Pur essendo giovanissimo e con solo 3 album all'attivo Devendra Banhart è già un musicista molto apprezzato nei circuiti indie, e viene citato come il capo carismatico del "nuovo" genere chiamato Prewar Folk Esplosion che sta coinvolgendo parte dell'underground musicale americano. In effetti Devendra ha un po' l'aria fascinosa del guru figlio/nipotino dei fiori, (capelli lunghi e pantaloni di velluto sí, ma anche t-shirt dannatamente trendy) i suoi live sono suonati a lume di candela (ma un piccolo fuoco sarebbe anche meglio) e sia lui che il pubblico sono seduti per terra a gambe incrociate (lui però ha dei gran cuscini).
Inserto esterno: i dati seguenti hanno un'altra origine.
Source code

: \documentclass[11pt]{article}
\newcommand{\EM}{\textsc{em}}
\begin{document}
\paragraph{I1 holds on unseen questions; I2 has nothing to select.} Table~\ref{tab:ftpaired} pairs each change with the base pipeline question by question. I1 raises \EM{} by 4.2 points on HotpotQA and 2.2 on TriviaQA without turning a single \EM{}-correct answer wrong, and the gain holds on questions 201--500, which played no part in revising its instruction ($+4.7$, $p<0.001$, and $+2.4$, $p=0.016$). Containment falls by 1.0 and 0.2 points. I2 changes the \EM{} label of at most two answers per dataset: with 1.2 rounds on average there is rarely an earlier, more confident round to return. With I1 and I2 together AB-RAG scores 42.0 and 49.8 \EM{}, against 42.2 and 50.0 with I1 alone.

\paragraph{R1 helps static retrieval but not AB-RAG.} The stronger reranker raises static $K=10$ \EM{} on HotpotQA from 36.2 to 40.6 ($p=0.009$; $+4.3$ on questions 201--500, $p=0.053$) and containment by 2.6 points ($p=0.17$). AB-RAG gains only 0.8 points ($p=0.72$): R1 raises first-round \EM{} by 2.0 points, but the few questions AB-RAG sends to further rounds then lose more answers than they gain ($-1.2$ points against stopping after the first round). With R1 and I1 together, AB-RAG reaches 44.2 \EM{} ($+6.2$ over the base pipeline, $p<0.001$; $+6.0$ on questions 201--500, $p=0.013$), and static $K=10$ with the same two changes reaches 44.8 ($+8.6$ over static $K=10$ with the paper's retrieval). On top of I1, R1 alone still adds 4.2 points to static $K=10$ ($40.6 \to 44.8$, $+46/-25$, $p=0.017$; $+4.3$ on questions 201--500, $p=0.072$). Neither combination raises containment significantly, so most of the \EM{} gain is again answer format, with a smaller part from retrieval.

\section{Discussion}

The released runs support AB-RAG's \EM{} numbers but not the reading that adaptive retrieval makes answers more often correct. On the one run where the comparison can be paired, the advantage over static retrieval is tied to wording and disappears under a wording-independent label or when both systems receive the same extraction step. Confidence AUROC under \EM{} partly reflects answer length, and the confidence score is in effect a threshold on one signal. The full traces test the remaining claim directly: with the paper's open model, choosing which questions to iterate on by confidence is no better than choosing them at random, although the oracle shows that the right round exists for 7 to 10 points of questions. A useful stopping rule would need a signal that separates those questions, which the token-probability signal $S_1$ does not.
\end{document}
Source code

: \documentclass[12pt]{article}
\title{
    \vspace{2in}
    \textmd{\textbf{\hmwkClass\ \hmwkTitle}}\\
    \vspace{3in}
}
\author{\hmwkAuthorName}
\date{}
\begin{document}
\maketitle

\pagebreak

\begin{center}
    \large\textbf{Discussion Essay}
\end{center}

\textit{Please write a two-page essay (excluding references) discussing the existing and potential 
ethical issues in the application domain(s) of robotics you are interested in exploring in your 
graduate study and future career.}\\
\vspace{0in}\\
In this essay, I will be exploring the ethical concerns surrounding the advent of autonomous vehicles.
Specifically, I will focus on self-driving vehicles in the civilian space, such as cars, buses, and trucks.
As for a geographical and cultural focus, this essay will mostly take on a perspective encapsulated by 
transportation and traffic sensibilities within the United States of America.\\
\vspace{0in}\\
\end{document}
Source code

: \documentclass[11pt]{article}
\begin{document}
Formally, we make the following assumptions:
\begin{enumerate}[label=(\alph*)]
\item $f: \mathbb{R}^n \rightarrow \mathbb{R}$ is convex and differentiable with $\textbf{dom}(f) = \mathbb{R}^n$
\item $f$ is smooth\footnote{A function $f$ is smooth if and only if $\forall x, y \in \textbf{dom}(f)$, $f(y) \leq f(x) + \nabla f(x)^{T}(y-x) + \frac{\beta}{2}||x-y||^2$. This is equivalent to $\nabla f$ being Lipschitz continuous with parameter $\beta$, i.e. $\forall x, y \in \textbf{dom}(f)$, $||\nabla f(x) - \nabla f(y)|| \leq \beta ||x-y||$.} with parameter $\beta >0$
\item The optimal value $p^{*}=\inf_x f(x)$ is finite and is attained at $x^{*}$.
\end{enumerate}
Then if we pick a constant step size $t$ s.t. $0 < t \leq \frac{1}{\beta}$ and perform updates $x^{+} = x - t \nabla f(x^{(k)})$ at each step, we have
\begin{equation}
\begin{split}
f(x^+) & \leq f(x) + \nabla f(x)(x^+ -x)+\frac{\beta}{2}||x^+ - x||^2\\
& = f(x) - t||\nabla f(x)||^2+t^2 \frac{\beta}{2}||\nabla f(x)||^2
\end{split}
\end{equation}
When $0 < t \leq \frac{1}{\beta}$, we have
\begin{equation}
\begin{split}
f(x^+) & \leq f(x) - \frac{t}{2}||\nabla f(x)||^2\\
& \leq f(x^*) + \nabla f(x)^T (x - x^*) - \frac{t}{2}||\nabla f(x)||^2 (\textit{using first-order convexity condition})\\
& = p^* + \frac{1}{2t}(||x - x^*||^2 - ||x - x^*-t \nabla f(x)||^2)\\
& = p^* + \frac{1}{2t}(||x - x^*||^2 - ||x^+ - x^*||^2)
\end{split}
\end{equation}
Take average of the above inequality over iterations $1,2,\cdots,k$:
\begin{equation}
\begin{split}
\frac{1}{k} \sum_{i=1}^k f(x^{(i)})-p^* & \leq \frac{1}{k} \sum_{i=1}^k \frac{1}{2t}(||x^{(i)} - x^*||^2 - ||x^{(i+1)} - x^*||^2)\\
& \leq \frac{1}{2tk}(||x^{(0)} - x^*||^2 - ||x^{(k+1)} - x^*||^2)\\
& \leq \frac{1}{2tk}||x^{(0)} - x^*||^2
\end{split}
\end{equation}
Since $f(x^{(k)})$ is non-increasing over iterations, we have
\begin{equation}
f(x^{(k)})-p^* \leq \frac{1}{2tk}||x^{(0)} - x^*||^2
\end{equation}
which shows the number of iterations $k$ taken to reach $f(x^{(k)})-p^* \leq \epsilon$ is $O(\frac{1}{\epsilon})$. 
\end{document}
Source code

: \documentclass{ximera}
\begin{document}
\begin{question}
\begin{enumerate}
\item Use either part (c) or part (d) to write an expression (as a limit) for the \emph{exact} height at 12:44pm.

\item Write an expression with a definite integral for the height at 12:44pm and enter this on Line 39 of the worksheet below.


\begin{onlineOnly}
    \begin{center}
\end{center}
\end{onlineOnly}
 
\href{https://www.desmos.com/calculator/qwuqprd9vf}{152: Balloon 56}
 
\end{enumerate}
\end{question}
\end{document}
Rejoicing In The Hands (Of The Golden Empress) uscito nel giugno 2004 è deliziosamente naif, e anche Devendra lo è. Un puro che non conosce cinismo e sarcasmo. Uno che ci è e non ci fa. O almeno, così è come viene descritto, ma io credo che al solito la stampa ci ricami sopra un bel po'. Comunque, aldilà del personaggio che può stare più o meno simpatico, questo è un gran bel disco, più definito e articolato rispetto ai due precedenti, più maturo verrebbe da dire, ma sempre fatto in casa, anche se questa volta la casa non è più lo squat a Manhattan ma la casa di M.Gira presentatogli dall'amico Siobhan a cui Banhart ha dedicato la sua barba e una canzone: "This Beard Is For Siobhan".
I brani non sono più le filastrocche surreali abbozzate e un po' tristi di "Black Babies Uk" figlie di un periodo difficile (ora si rifiuta di suonarle dal vivo) ma pezzi felici di folk e blues dalla magia sbilenca che evocano una naturale e delicata bellezza profumata di verde, di resina e cieli stellati.
I testi evidenziano una scrittura prolifica e particolare, nella bolla di vetro in cui sta il mondo di Devendra la plastica non è mai stata inventata, ritorna alle origini, al rapporto umano con la gloria di madrenatura: "In the dark we are without her empress light/ In the dark we are without a light/ Half asleep we are calmly waiting through her night/ We wait till she arrives/ Clouds of birds are covering her dark blue sky", violini e pianoforte e semplicità di percussioni. Oppure racconta del suo quotidiano "Will is my friend/ Will sings like John/ goin' back to California... Will is good friend of mine/ With whom I spend lot of my time" cantato sul basso di Will che lo accompagna anche nei live. O ancora inneggia alle gioie della fisicità: "The body breaks/ and the body is fine/ I'm open to yours and you're open to mine/The body calls out it whispers at first.../Yeah the body burns strong/ and 'till mine is with yours/ mine will burn on/ My flesh sings out/ Honey come put me out... / The body sways like the wind on a swing/ a bridge through a hoop/ or a lake through a ring..." dolcezza infinita di chitarra acustica.
Musica hippy di nuovissima generazione, più mistica e meno politica. Luminoso.